Elle est grave, sévère ; elle inspire tout d’abord le doute de soi ; elle fait le compte des dons reçus de la nature et des faveurs de la fortune. Tant de dons et de faveurs, peut-être immérités, exaltent la reconnaissance plus que la vanité. De quoi se plaindre ensuite et qu’oser réclamer ? Recueilli, on écoute les enseignements secrets. Le verbe est là. Il résonne dans la poitrine, il émeut ; de douces larmes viennent aux yeux, dont on est fier, car un peu de divin y est monté. On se jure d’être toujours meilleur, de laisser aux petits les grandes joies, de ne rechercher que sa part des biens de la vie, et, si le sort vous a donné une large place au banquet public, de ne pas trouver injuste qu’il vous marchande le bonheur intime.
Il n’y a qu’une richesse qu’on peut vouloir toujours plus grande, qu’on peut accroître sans la prendre à personne, et qui donne la sérénité dans la jouissance : c’est la richesse morale. Ceux qui la possèdent ne sont pas tenus de l’épargner ; récompensés par leurs propres dépenses, ils ne se croient nul droit à la gratitude des hommes, ils ne gémissent et ne se découragent point. C’est par le bien répandu que l’âme se dégage pour monter dans les voies supérieures. Allégée de ses devoirs terrestres, elle fait les voyages divins.
Se lancer à la découverte de son propre esprit éclairé, en même temps qu’on voyage dans la claire Italie, n’est-ce pas tout voir de soi sous sa forme vraie, obliger ce qui est petit et laid à fuir l’éclat du grand jour, désirer mettre le beau plus en lumière pour le mieux admirer ?
Quel repos, quel apaisement ceux qui ont beaucoup travaillé et beaucoup agi trouvent dans une route longue à parcourir ! L’action la plus heureuse, l’étude la plus goûtée, ont leur fièvre et leur mal. Voyager, c’est entrer en convalescence.
Le ciel bleu enveloppe la terre jusqu’aux confins de l’horizon. Apollon, qui est un dieu ardent, mord, en Italie, tout ce qu’il baise.
Le grand mont Cenis est traversé. Plus d’ombre, plus de discours sur la morale.
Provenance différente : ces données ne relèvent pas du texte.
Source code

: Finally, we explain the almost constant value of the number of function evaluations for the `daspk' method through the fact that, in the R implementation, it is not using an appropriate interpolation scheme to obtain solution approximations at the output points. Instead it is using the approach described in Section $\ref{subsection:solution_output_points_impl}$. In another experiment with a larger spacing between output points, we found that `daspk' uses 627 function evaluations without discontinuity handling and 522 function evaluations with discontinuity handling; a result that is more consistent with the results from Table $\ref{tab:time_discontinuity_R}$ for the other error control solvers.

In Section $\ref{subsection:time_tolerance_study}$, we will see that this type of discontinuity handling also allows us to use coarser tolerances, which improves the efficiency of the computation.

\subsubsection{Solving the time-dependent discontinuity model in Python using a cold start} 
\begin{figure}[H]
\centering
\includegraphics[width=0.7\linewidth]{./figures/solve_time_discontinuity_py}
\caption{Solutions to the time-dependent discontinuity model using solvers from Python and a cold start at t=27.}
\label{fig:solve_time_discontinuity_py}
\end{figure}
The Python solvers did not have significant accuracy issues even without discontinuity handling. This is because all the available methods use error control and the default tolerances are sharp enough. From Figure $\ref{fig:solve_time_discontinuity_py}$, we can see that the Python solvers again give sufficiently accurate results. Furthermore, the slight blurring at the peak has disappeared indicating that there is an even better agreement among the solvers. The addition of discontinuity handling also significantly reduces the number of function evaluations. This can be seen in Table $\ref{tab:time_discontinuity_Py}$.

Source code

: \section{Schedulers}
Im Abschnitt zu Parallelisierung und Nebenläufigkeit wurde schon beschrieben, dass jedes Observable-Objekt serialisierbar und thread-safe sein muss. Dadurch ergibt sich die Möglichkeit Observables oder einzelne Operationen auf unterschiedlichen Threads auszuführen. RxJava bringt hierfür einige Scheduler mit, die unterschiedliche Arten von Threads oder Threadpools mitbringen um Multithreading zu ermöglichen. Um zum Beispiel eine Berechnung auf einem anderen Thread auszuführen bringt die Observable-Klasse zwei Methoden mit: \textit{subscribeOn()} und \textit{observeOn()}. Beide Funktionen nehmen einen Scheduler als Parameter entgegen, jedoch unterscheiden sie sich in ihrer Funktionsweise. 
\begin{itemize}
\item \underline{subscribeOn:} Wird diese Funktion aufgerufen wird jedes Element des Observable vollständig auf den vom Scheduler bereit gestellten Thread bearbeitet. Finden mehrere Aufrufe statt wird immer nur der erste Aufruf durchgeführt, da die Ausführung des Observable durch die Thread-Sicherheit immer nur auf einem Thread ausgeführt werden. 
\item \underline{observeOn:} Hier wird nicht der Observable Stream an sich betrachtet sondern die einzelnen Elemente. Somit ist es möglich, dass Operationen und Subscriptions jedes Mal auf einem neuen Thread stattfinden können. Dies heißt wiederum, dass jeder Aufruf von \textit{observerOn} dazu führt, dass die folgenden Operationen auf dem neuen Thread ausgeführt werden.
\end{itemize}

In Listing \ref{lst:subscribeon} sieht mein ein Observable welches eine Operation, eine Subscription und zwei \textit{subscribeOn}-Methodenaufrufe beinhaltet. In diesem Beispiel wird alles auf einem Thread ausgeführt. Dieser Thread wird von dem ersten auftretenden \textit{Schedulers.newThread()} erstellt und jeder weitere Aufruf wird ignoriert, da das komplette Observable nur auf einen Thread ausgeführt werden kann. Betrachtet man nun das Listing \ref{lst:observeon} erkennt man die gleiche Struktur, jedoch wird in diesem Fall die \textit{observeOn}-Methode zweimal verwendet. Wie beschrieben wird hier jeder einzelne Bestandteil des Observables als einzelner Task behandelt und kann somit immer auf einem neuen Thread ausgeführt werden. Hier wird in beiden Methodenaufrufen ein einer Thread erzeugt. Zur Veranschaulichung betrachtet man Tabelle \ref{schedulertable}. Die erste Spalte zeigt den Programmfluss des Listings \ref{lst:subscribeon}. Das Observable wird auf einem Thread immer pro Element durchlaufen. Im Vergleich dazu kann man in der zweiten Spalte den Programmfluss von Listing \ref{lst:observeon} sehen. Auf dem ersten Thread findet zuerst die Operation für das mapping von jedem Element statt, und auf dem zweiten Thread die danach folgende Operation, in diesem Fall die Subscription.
L’eau chante son ouverture dans le pays musical. Vite on veut parler la belle langue dont on se souvient tout à coup. Elle vous apporte des sonorités longtemps oubliées, qu’on retrouve plus vibrantes et plus poétiques. Les mêmes pensées, avec d’autres mots, offrent des images renouvelées : primarera est plus frais que notre printemps, il spuntare del sole jaillit mieux des nuages italiens que notre soleil ne se lève, et comme : Partenza ! est plus joli que : Allez !
Le paysage, une ville traversée, l’altitude d’un Italien, une parole, un geste, et, comme en un tour d’esprit, l’Italie, son histoire, son art, sa campagne, traversent le souvenir, s’y déroulent, y réapparaissent tout entiers.
Et la Hongrie ? Il n’est pas de voyageur, méritant ce titre, qui ne se figure le pays qu’il va connaître. Lorsque la réalité, plus tard, a pris possession de sa pensée, les tableaux de son imagination s’effacent si complètement qu’il se persuade avoir deviné ce qu’il a vu.